Wenn du dich wirklich damit befasst hast brauch ich dir ja nicht erläutern warum man AGM Batterien nicht mit der gleichen Kennlinie laden soll wie die Nass Batterien.   

Es gibt auch schon genug berichte in anderen Foren und jeder Batteriehersteller von AGM Batterien schreibt dieses vor um die volle Kapazität der Batterie zu erreichen und für eine lange Lebensdauer zu garantieren.

Die kleinen Automatiklader von LIDL hatte ich auch. Ja sind die selben wie die CTS und ja die taugen genau so wenig. 

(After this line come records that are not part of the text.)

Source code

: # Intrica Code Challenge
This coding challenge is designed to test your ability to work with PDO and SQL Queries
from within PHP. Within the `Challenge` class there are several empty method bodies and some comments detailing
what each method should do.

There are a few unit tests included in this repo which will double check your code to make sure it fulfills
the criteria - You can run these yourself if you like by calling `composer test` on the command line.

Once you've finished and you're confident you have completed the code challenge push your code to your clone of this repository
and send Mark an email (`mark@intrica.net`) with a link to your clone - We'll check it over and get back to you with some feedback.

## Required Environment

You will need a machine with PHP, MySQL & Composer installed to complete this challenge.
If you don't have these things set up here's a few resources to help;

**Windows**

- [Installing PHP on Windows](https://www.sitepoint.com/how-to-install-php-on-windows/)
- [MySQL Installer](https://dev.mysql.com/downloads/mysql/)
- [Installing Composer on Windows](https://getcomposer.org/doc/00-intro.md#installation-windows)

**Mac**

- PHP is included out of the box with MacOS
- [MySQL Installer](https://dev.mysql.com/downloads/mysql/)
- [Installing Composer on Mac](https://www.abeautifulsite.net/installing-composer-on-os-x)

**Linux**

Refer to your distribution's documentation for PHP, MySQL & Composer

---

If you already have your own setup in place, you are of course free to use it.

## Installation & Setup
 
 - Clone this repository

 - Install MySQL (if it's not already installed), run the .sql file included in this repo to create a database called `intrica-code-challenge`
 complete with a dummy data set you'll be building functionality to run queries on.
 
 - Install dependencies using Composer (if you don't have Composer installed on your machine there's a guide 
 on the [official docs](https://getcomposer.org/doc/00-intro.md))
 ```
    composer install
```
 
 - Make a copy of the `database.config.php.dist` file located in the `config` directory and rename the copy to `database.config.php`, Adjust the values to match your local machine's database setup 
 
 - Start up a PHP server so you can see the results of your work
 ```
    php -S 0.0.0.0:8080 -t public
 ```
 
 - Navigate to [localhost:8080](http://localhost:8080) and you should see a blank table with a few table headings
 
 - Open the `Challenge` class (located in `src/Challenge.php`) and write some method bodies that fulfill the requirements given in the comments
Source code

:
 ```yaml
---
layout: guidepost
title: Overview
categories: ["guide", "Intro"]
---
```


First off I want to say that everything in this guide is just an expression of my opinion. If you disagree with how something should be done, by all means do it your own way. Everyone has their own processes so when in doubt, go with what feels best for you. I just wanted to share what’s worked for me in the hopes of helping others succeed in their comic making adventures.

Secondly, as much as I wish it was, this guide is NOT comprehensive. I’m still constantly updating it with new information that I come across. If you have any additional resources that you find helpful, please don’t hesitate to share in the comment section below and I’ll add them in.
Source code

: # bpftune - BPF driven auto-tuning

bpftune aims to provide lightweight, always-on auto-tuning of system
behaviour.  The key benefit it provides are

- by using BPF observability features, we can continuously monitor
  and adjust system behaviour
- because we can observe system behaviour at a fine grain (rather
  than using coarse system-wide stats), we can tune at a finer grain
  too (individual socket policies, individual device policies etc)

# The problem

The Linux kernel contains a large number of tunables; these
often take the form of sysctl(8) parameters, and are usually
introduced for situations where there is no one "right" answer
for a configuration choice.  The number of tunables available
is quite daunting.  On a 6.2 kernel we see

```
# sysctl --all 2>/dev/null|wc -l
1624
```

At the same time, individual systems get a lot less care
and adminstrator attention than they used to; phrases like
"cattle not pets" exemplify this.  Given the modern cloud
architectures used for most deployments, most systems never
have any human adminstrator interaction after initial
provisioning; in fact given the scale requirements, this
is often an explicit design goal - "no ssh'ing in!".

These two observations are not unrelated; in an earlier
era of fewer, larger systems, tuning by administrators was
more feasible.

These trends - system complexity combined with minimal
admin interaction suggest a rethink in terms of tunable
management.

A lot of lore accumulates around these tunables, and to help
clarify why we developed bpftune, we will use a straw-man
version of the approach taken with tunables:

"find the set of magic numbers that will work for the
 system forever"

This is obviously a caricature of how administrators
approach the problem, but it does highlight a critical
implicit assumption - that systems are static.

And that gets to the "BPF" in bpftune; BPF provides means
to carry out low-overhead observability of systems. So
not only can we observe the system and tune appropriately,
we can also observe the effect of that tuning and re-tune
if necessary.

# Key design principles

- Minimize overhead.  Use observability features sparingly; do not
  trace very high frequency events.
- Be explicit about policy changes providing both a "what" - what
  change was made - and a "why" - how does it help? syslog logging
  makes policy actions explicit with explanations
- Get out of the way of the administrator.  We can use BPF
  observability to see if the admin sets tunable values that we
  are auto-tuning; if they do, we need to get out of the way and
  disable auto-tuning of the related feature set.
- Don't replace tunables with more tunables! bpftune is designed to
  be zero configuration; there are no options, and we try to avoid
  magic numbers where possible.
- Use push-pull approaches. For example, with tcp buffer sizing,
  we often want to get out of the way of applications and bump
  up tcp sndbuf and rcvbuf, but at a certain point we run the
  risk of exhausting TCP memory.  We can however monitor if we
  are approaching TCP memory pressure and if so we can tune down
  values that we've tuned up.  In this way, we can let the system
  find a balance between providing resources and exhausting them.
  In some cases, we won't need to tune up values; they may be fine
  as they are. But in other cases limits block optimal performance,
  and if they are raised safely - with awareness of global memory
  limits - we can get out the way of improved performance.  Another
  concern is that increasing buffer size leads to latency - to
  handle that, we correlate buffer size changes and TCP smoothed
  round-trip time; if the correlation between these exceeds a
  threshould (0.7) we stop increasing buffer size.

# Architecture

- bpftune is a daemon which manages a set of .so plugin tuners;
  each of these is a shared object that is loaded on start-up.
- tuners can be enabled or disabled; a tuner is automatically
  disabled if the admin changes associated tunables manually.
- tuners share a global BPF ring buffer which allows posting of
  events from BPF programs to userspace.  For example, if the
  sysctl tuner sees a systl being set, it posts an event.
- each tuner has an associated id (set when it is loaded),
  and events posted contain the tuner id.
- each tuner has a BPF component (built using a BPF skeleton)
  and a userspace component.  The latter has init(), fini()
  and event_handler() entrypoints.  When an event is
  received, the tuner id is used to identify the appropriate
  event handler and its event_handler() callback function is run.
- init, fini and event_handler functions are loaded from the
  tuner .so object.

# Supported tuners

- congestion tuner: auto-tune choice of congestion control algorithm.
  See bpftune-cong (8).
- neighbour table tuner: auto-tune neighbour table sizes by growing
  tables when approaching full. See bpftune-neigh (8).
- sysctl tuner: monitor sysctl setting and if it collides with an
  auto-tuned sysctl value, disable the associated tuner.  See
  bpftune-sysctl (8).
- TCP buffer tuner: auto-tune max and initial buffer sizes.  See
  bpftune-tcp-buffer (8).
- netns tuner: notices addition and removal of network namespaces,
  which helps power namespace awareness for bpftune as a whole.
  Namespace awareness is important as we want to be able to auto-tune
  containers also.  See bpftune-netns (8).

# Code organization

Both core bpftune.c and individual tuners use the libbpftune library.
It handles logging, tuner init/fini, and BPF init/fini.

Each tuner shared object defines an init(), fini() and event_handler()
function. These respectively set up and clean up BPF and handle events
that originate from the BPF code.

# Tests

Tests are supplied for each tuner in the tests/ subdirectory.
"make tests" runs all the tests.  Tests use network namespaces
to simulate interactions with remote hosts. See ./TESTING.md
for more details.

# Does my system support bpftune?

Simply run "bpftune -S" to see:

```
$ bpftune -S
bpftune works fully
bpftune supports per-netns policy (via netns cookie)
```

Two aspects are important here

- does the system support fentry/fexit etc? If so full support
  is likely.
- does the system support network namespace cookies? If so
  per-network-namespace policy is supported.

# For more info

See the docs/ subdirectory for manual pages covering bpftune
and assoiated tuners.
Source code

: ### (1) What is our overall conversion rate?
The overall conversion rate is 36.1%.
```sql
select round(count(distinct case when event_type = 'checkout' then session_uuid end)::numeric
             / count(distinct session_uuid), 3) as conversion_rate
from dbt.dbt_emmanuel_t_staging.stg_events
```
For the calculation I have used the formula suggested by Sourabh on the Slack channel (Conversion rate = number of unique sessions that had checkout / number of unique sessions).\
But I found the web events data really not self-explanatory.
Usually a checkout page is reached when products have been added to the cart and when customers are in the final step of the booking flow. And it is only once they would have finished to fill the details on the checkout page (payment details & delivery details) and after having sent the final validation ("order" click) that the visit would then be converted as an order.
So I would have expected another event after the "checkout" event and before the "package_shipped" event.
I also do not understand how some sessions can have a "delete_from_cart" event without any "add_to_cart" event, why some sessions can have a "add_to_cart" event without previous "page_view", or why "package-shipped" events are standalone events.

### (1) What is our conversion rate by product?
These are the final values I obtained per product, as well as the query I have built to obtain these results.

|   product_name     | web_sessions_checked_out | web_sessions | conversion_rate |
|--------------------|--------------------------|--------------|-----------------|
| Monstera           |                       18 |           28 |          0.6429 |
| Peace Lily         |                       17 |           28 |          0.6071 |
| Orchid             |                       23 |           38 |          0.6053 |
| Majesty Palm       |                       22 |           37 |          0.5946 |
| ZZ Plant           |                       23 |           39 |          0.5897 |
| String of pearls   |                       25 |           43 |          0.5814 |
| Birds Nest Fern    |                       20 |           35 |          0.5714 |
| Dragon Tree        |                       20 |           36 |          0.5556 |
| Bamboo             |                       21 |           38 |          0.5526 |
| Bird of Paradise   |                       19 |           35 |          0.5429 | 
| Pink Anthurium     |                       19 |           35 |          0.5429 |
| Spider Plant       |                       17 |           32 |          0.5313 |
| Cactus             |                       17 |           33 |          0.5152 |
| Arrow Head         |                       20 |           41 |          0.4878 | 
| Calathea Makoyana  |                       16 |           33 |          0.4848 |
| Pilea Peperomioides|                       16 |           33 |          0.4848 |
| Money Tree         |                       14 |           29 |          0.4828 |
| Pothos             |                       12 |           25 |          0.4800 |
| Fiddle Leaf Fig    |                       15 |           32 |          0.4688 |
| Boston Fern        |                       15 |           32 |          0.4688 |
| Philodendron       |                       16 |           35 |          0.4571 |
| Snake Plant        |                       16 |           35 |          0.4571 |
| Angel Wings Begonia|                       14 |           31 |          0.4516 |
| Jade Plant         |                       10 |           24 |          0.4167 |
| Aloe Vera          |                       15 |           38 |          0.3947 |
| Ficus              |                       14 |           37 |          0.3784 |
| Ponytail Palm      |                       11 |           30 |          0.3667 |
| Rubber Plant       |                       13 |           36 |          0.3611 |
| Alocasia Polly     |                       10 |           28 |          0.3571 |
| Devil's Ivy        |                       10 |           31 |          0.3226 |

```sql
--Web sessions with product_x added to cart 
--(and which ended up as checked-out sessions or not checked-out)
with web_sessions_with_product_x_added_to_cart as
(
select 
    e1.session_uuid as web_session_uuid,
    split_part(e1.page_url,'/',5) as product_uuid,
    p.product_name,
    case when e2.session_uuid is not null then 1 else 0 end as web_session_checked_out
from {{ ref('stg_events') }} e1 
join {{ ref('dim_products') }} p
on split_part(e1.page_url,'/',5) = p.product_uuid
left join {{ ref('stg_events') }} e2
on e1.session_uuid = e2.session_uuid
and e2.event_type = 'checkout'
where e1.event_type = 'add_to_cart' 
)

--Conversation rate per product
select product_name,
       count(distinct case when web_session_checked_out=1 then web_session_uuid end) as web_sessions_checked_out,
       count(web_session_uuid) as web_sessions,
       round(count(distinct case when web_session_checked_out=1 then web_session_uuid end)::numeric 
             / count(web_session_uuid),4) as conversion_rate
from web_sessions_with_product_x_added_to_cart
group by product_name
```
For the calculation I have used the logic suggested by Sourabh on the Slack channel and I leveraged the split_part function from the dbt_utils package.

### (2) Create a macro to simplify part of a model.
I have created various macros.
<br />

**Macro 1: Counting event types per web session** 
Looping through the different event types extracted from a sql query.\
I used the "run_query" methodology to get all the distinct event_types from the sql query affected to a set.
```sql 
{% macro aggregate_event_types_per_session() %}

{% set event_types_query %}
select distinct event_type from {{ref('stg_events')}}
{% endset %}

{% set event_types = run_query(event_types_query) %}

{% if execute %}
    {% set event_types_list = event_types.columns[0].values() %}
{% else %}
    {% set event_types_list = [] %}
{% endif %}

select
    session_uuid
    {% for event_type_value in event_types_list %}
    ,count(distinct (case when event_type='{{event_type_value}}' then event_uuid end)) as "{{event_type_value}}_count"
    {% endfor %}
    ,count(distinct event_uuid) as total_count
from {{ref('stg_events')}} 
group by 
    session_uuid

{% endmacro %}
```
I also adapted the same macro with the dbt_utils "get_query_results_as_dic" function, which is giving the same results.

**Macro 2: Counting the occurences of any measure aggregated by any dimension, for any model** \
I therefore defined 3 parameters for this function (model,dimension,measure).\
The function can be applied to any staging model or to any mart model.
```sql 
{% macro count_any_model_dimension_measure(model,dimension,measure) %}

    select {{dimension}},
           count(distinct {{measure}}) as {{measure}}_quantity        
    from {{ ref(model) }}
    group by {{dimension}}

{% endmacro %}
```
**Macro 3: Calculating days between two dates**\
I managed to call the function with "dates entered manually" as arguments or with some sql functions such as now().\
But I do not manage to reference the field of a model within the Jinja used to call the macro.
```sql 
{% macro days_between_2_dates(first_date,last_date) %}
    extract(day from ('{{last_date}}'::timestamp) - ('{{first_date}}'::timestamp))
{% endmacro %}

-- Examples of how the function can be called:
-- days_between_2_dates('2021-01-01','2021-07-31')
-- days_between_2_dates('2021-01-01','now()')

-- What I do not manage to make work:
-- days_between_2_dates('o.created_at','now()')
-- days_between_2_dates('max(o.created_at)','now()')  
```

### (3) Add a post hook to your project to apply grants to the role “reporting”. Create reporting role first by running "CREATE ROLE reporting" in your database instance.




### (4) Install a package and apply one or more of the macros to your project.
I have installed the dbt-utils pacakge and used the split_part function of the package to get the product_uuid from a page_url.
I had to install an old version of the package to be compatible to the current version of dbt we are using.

AGM braucht einen exakte Spannung  von 13,8V im Erhaltungslademodus. Das bringen die kleinen nicht. Die laufen auf irgendwas bei 13,2-13,6. Die machen eine 100ah auch nicht richtig voll. 
Hab das alles selber schon probiert und unsinniges Geld ausgegeben nur weil ich am Anfang sparen wollte.

So zu den Batterien 50ah sind zu wenig. Kaufst du dir nen kleinen Motor braucht der auch schon min 40a in der std. das heißt du kannst 30 min fahren und die Batterie ist halb leer. Fährst du weiter machst du sie nach und nach kaputt.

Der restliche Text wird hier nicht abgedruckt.